After he’d shoved the creature free, Seb held his hand down to Bruke. “Come on, let’s get out of here.”
Chapter 47
The foyer of the large and ugly building looked as bland and uninspiring as its exterior. A vast space lit with bright white lights in the high ceiling. They shone so brightly, it took Seb a few seconds to blink the blind spots from his sight. They’d left the doors open behind them, the sun doing very little to temper the fierce glow from above.
A wall in front of them cut off the rest of the complex and had a door nestled in it. The door looked more like a shutter. Made up from horizontal strips, it looked as if it should roll up to open, much like the doorway into Buster’s warehouse. The only other feature in the bland space was a pipe running up the right side of them.
The others waited. Apparently Seb should lead the way. He took the first step across the plain and hard floor, his boot heel sending a click across the empty space.

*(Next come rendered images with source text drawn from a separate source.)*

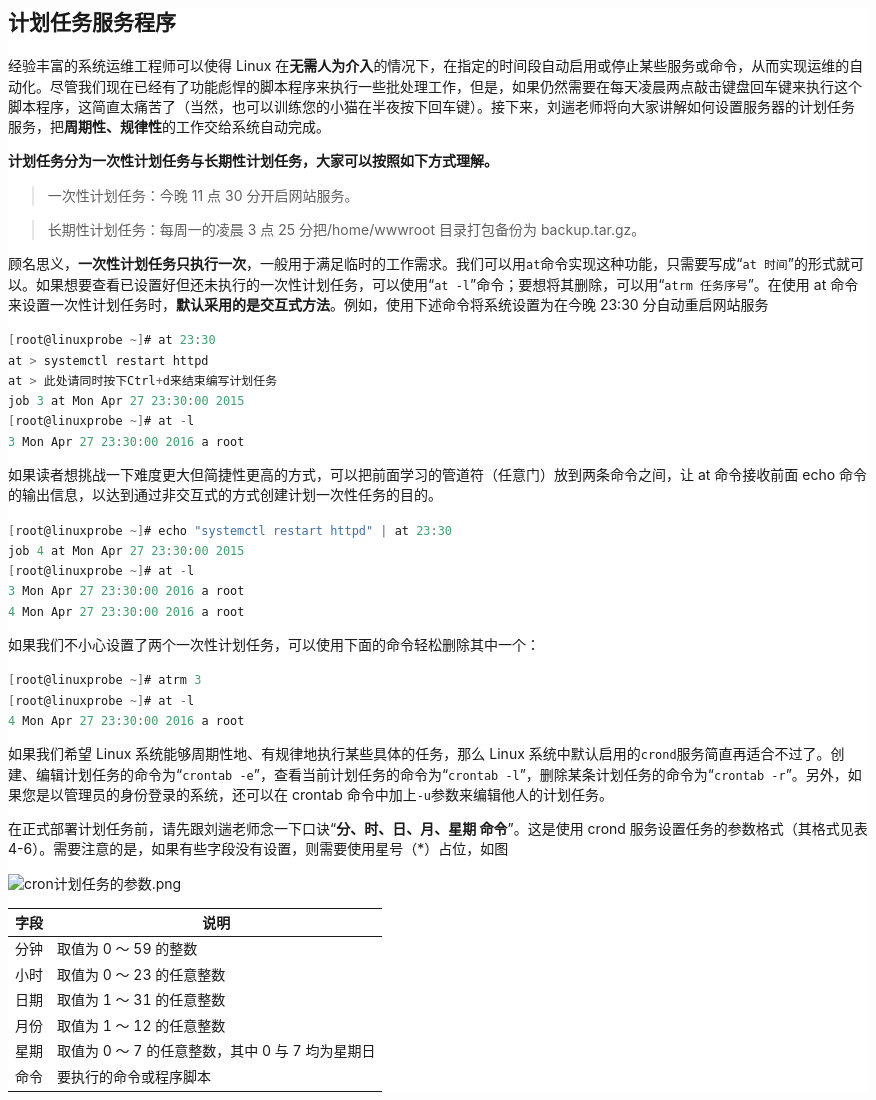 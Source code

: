 ## 计划任务服务程序

经验丰富的系统运维工程师可以使得 Linux 在**无需人为介入**的情况下，在指定的时间段自动启用或停止某些服务或命令，从而实现运维的自动化。尽管我们现在已经有了功能彪悍的脚本程序来执行一些批处理工作，但是，如果仍然需要在每天凌晨两点敲击键盘回车键来执行这个脚本程序，这简直太痛苦了（当然，也可以训练您的小猫在半夜按下回车键）。接下来，刘遄老师将向大家讲解如何设置服务器的计划任务服务，把**周期性、规律性**的工作交给系统自动完成。

**计划任务分为一次性计划任务与长期性计划任务，大家可以按照如下方式理解。**

> 一次性计划任务：今晚 11 点 30 分开启网站服务。

> 长期性计划任务：每周一的凌晨 3 点 25 分把/home/wwwroot 目录打包备份为 backup.tar.gz。

顾名思义，**一次性计划任务只执行一次**，一般用于满足临时的工作需求。我们可以用`at`命令实现这种功能，只需要写成“`at 时间`”的形式就可以。如果想要查看已设置好但还未执行的一次性计划任务，可以使用“`at -l`”命令；要想将其删除，可以用“`atrm 任务序号`”。在使用 at 命令来设置一次性计划任务时，**默认采用的是交互式方法**。例如，使用下述命令将系统设置为在今晚 23:30 分自动重启网站服务

```c
[root@linuxprobe ~]# at 23:30
at > systemctl restart httpd
at > 此处请同时按下Ctrl+d来结束编写计划任务
job 3 at Mon Apr 27 23:30:00 2015
[root@linuxprobe ~]# at -l
3 Mon Apr 27 23:30:00 2016 a root
```

如果读者想挑战一下难度更大但简捷性更高的方式，可以把前面学习的管道符（任意门）放到两条命令之间，让 at 命令接收前面 echo 命令的输出信息，以达到通过非交互式的方式创建计划一次性任务的目的。

```c
[root@linuxprobe ~]# echo "systemctl restart httpd" | at 23:30
job 4 at Mon Apr 27 23:30:00 2015
[root@linuxprobe ~]# at -l
3 Mon Apr 27 23:30:00 2016 a root
4 Mon Apr 27 23:30:00 2016 a root
```

如果我们不小心设置了两个一次性计划任务，可以使用下面的命令轻松删除其中一个：

```c
[root@linuxprobe ~]# atrm 3
[root@linuxprobe ~]# at -l
4 Mon Apr 27 23:30:00 2016 a root
```

如果我们希望 Linux 系统能够周期性地、有规律地执行某些具体的任务，那么 Linux 系统中默认启用的`crond`服务简直再适合不过了。创建、编辑计划任务的命令为“`crontab -e`”，查看当前计划任务的命令为“`crontab -l`”，删除某条计划任务的命令为“`crontab -r`”。另外，如果您是以管理员的身份登录的系统，还可以在 crontab 命令中加上`-u`参数来编辑他人的计划任务。

在正式部署计划任务前，请先跟刘遄老师念一下口诀“**分、时、日、月、星期 命令**”。这是使用 crond 服务设置任务的参数格式（其格式见表 4-6）。需要注意的是，如果有些字段没有设置，则需要使用星号（\*）占位，如图

![cron计划任务的参数.png](cron计划任务的参数.png)

| 字段 | 说明                                             |
| ---- | ------------------------------------------------ |
| 分钟 | 取值为 0 ～ 59 的整数                            |
| 小时 | 取值为 0 ～ 23 的任意整数                        |
| 日期 | 取值为 1 ～ 31 的任意整数                        |
| 月份 | 取值为 1 ～ 12 的任意整数                        |
| 星期 | 取值为 0 ～ 7 的任意整数，其中 0 与 7 均为星期日 |
| 命令 | 要执行的命令或程序脚本                           |
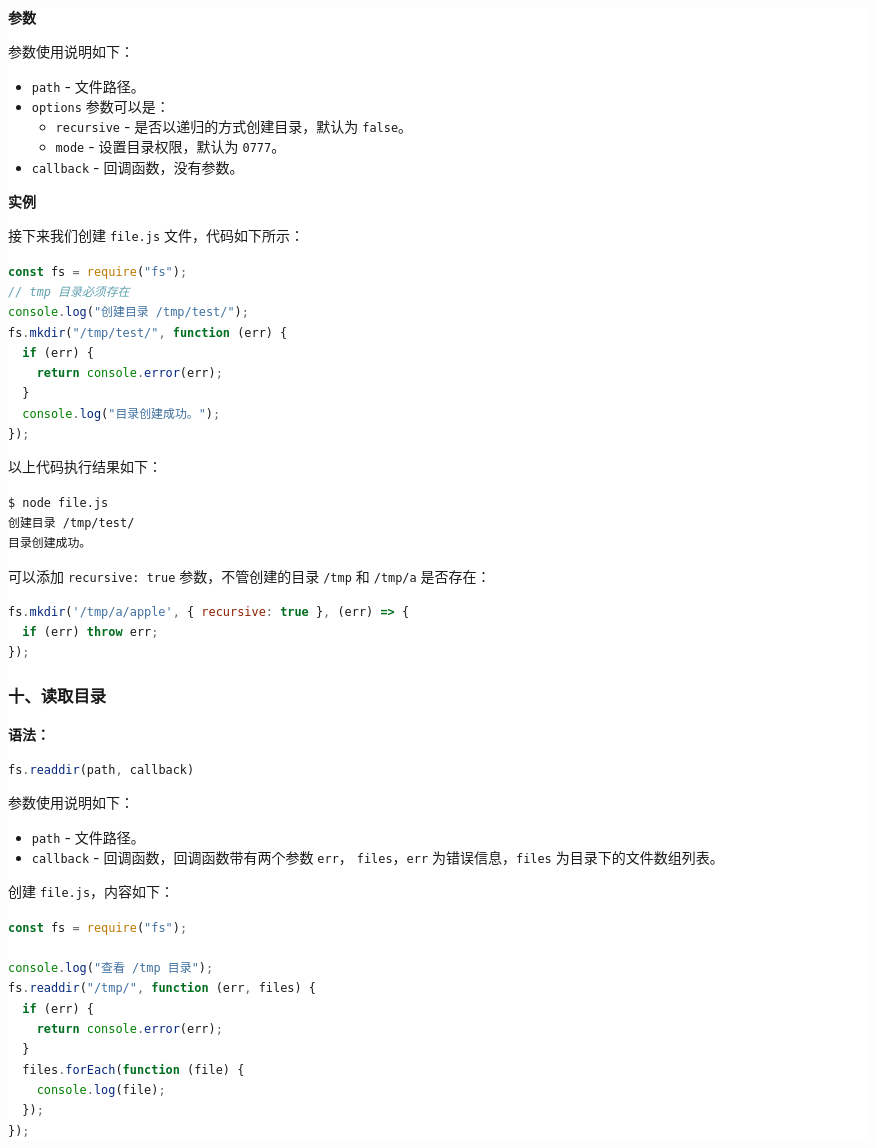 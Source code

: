 **参数**

参数使用说明如下：

- `path` - 文件路径。
- `options` 参数可以是：
  - `recursive` - 是否以递归的方式创建目录，默认为 `false`。
  - `mode` - 设置目录权限，默认为 `0777`。
- `callback` - 回调函数，没有参数。

**实例**

接下来我们创建 `file.js` 文件，代码如下所示：

```javascript
const fs = require("fs");
// tmp 目录必须存在
console.log("创建目录 /tmp/test/");
fs.mkdir("/tmp/test/", function (err) {
  if (err) {
    return console.error(err);
  }
  console.log("目录创建成功。");
});
```

以上代码执行结果如下：

```
$ node file.js 
创建目录 /tmp/test/
目录创建成功。
```

可以添加 `recursive: true` 参数，不管创建的目录 `/tmp` 和 `/tmp/a` 是否存在：

```javascript
fs.mkdir('/tmp/a/apple', { recursive: true }, (err) => {
  if (err) throw err;
});
```



### 十、读取目录

**语法：**

```javascript
fs.readdir(path, callback)
```

参数使用说明如下：

- `path` - 文件路径。
- `callback` - 回调函数，回调函数带有两个参数 `err`， `files`，`err` 为错误信息，`files` 为目录下的文件数组列表。

创建 `file.js`，内容如下：

```javascript
const fs = require("fs");

console.log("查看 /tmp 目录");
fs.readdir("/tmp/", function (err, files) {
  if (err) {
    return console.error(err);
  }
  files.forEach(function (file) {
    console.log(file);
  });
});
```
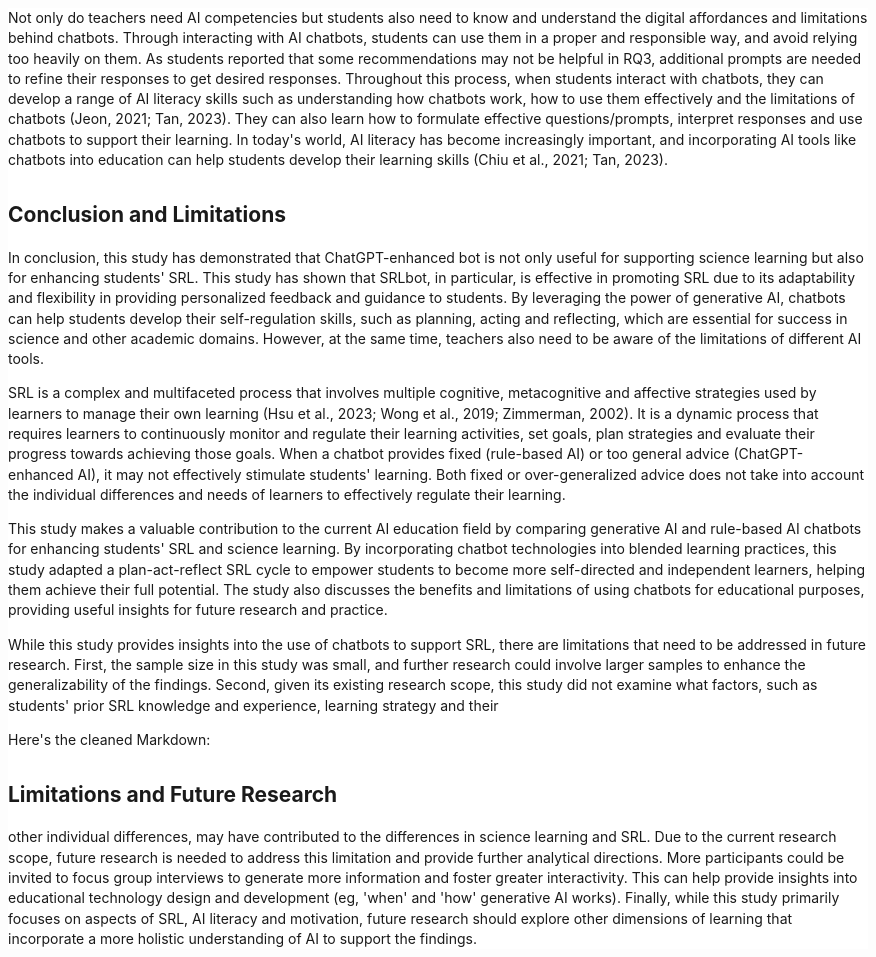 Not only do teachers need AI competencies but students also need to know and understand the digital affordances and limitations behind chatbots. Through interacting with AI chatbots, students can use them in a proper and responsible way, and avoid relying too heavily on them. As students reported that some recommendations may not be helpful in RQ3, additional prompts are needed to refine their responses to get desired responses. Throughout this process, when students interact with chatbots, they can develop a range of AI literacy skills such as understanding how chatbots work, how to use them effectively and the limitations of chatbots (Jeon, 2021; Tan, 2023). They can also learn how to formulate effective questions/prompts, interpret responses and use chatbots to support their learning. In today's world, AI literacy has become increasingly important, and incorporating AI tools like chatbots into education can help students develop their learning skills (Chiu et al., 2021; Tan, 2023).

## Conclusion and Limitations

In conclusion, this study has demonstrated that ChatGPT-enhanced bot is not only useful for supporting science learning but also for enhancing students' SRL. This study has shown that SRLbot, in particular, is effective in promoting SRL due to its adaptability and flexibility in providing personalized feedback and guidance to students. By leveraging the power of generative AI, chatbots can help students develop their self-regulation skills, such as planning, acting and reflecting, which are essential for success in science and other academic domains. However, at the same time, teachers also need to be aware of the limitations of different AI tools.

SRL is a complex and multifaceted process that involves multiple cognitive, metacognitive and affective strategies used by learners to manage their own learning (Hsu et al., 2023; Wong et al., 2019; Zimmerman, 2002). It is a dynamic process that requires learners to continuously monitor and regulate their learning activities, set goals, plan strategies and evaluate their progress towards achieving those goals. When a chatbot provides fixed (rule-based AI) or too general advice (ChatGPT-enhanced AI), it may not effectively stimulate students' learning. Both fixed or over-generalized advice does not take into account the individual differences and needs of learners to effectively regulate their learning.

This study makes a valuable contribution to the current AI education field by comparing generative AI and rule-based AI chatbots for enhancing students' SRL and science learning. By incorporating chatbot technologies into blended learning practices, this study adapted a plan-act-reflect SRL cycle to empower students to become more self-directed and independent learners, helping them achieve their full potential. The study also discusses the benefits and limitations of using chatbots for educational purposes, providing useful insights for future research and practice.

While this study provides insights into the use of chatbots to support SRL, there are limitations that need to be addressed in future research. First, the sample size in this study was small, and further research could involve larger samples to enhance the generalizability of the findings. Second, given its existing research scope, this study did not examine what factors, such as students' prior SRL knowledge and experience, learning strategy and their

Here's the cleaned Markdown:

## Limitations and Future Research

other individual differences, may have contributed to the differences in science learning and SRL. Due to the current research scope, future research is needed to address this limitation and provide further analytical directions. More participants could be invited to focus group interviews to generate more information and foster greater interactivity. This can help provide insights into educational technology design and development (eg, 'when' and 'how' generative AI works). Finally, while this study primarily focuses on aspects of SRL, AI literacy and motivation, future research should explore other dimensions of learning that incorporate a more holistic understanding of AI to support the findings.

Just before he took his second step, a loud voice cut him short. Authoritative and hostile, it boomed through the room as if from a thousand invisible speakers. “What do you want?”
Although Seb looked around the space, he couldn’t see how they were speaking to them. Plain walls, a plain ceiling, a plain floor. No speakers or cameras anywhere.
The berserker rage had left Bruke, who wrung his hands as he spun on the spot. He must have been looking for the same things as Seb. His blank expression suggested he couldn’t see the devices either.
Seb cleared his throat, the sound echoing through the cavernous room. “We need to find out who bought the patent from you for
a parasite—”
The tannoy cut him off. “We don’t give away confidential information.”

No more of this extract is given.